◆ **Required action**
The answer must consist of each line below that contains the word "bits", copied in full.

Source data
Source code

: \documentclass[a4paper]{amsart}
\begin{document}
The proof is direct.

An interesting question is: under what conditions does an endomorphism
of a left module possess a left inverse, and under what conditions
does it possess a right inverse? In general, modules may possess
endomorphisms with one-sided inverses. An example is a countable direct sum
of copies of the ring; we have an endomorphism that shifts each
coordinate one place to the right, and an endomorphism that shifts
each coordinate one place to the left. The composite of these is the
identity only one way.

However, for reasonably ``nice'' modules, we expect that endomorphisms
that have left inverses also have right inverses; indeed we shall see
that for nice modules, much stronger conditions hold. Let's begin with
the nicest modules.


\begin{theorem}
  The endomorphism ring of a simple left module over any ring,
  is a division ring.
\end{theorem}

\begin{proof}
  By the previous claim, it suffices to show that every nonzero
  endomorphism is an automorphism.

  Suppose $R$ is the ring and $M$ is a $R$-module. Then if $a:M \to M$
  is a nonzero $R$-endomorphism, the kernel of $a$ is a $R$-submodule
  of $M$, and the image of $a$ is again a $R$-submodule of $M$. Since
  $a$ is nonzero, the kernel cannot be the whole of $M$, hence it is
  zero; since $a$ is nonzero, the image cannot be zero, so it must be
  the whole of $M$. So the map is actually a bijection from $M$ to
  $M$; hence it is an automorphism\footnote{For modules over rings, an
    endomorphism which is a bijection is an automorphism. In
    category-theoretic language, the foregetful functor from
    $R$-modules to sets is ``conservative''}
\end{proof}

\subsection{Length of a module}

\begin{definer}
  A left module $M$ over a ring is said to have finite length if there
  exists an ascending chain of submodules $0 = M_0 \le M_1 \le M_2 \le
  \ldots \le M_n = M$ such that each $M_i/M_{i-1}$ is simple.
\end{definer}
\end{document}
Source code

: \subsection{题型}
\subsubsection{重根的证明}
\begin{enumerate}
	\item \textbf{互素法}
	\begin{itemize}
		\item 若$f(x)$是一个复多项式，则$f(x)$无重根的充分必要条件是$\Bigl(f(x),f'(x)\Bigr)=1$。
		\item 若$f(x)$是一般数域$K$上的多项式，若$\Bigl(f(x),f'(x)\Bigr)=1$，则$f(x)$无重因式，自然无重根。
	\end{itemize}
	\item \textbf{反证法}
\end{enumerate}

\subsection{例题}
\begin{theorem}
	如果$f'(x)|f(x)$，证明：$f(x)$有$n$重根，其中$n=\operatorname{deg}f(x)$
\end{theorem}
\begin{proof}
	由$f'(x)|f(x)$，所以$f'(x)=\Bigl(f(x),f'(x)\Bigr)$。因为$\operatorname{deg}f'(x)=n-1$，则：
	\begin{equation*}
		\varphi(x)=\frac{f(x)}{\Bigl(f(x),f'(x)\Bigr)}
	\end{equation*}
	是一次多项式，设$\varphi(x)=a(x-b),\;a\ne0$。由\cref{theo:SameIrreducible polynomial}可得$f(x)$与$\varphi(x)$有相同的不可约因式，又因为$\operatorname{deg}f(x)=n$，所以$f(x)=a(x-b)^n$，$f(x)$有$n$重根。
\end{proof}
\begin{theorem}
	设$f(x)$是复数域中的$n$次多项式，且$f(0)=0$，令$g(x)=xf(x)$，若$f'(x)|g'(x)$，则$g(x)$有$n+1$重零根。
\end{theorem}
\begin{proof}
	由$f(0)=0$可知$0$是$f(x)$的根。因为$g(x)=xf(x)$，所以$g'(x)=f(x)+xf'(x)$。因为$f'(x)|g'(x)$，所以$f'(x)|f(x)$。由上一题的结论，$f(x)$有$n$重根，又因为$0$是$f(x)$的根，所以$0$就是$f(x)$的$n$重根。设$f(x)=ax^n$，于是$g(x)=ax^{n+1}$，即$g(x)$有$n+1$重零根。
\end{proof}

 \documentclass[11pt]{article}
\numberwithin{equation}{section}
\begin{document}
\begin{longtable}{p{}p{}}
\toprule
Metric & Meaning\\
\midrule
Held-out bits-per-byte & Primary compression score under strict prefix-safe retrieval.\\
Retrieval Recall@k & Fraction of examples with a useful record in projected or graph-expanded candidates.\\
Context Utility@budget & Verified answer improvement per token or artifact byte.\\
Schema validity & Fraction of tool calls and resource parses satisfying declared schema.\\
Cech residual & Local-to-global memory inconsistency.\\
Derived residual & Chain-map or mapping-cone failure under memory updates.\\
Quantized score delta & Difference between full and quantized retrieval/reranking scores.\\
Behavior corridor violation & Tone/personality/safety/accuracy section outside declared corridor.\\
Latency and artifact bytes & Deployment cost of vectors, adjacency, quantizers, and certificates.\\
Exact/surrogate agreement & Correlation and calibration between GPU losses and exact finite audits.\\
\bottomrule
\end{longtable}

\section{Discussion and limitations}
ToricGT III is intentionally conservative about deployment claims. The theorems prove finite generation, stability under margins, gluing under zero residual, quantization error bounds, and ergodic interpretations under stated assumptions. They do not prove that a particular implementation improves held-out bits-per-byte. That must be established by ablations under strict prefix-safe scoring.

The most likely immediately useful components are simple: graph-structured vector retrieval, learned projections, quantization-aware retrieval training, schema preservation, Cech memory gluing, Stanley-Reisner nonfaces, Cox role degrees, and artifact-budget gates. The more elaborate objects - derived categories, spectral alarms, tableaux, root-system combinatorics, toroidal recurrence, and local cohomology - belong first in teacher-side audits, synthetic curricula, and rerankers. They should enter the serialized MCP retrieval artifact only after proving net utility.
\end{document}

◆ **Response box**
Held-out bits-per-byte & Primary compression score under strict prefix-safe retrieval.\\
ToricGT III is intentionally conservative about deployment claims. The theorems prove finite generation, stability under margins, gluing under zero residual, quantization error bounds, and ergodic interpretations under stated assumptions. They do not prove that a particular implementation improves held-out bits-per-byte. That must be established by ablations under strict prefix-safe scoring.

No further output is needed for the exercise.